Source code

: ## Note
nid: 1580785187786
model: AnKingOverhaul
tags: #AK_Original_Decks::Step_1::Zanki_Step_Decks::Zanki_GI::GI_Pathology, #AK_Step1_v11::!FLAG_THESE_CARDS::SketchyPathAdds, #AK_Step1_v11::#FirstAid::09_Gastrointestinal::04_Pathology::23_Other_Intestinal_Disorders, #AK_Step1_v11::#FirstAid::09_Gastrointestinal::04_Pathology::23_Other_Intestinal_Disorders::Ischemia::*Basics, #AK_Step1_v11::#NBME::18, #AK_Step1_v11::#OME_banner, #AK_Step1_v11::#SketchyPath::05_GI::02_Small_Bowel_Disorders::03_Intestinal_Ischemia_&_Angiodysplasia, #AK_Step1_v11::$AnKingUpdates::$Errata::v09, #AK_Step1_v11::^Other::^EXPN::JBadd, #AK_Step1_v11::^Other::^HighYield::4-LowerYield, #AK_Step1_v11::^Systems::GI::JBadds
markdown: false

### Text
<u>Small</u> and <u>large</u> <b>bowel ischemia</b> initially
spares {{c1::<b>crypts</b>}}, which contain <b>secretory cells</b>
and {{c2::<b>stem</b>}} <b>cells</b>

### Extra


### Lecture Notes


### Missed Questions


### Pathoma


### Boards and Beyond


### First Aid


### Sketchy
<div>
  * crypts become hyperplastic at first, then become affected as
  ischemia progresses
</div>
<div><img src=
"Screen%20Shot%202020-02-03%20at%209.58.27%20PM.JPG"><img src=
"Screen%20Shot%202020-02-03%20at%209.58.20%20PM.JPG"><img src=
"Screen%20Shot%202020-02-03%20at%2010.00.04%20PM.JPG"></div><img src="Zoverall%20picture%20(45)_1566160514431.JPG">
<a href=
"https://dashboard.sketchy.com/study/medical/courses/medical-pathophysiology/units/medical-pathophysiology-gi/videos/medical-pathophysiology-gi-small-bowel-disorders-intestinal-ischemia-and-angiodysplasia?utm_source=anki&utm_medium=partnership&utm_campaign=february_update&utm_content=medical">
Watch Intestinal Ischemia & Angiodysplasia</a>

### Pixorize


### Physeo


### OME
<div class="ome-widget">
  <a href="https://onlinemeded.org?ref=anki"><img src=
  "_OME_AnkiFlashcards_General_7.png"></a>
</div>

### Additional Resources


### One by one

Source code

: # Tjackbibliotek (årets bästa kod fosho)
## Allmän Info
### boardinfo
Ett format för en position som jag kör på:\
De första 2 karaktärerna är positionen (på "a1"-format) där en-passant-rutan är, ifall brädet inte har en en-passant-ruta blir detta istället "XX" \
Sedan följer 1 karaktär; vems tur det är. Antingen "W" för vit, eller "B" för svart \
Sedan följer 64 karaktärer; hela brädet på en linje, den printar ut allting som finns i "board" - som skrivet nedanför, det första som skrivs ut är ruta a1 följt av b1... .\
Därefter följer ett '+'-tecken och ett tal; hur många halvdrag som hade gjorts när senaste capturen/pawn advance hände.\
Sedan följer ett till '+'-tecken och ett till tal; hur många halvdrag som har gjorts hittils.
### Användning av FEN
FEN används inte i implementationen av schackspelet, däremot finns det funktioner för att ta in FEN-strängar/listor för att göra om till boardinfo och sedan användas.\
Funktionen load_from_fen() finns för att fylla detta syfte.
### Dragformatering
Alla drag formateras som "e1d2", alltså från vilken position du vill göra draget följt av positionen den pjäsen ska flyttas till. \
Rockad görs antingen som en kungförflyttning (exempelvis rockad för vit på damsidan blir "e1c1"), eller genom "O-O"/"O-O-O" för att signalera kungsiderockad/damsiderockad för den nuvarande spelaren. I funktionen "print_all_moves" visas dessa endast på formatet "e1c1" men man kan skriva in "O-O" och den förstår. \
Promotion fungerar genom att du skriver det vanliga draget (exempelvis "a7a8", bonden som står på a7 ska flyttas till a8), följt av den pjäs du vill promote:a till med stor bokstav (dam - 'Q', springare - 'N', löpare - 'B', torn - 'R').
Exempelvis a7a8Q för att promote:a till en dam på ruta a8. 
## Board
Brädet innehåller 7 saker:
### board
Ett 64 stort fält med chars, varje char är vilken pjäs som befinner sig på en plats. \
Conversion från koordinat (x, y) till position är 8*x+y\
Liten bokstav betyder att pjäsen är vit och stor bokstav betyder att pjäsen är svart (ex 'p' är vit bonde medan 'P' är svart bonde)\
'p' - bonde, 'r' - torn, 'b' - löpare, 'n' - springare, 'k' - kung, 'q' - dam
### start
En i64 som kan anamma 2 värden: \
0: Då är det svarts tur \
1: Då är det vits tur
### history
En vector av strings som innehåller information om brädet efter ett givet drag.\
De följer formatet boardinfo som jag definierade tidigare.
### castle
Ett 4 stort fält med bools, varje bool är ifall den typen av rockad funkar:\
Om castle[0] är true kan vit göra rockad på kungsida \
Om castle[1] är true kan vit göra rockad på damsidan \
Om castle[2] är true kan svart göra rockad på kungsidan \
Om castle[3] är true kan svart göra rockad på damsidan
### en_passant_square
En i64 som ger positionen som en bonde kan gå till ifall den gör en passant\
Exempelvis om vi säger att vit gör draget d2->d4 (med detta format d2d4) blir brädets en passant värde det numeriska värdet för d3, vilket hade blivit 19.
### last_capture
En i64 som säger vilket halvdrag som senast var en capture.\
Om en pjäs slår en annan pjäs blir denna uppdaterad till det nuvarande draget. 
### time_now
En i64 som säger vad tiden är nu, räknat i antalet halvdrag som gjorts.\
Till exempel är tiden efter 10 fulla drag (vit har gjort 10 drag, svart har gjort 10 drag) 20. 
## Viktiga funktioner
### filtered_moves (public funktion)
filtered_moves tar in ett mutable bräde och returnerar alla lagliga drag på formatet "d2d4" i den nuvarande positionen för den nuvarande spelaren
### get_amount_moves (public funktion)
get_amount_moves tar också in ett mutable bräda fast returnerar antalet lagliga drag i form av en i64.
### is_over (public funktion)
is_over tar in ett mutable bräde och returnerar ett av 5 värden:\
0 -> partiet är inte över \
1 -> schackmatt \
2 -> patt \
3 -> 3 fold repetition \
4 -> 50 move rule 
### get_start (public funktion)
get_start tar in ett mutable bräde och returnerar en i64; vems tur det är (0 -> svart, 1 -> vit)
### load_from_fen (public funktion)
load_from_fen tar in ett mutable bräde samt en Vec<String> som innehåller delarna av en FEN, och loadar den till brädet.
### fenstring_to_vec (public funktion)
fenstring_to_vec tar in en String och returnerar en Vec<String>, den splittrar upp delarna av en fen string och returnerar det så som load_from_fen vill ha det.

## PROBLEM DETAILS
Each line in the data that holds the string "antalet" should be found and copied.

## EXPECTED OUTPUT
En i64 som säger vad tiden är nu, räknat i antalet halvdrag som gjorts.\
get_amount_moves tar också in ett mutable bräda fast returnerar antalet lagliga drag i form av en i64.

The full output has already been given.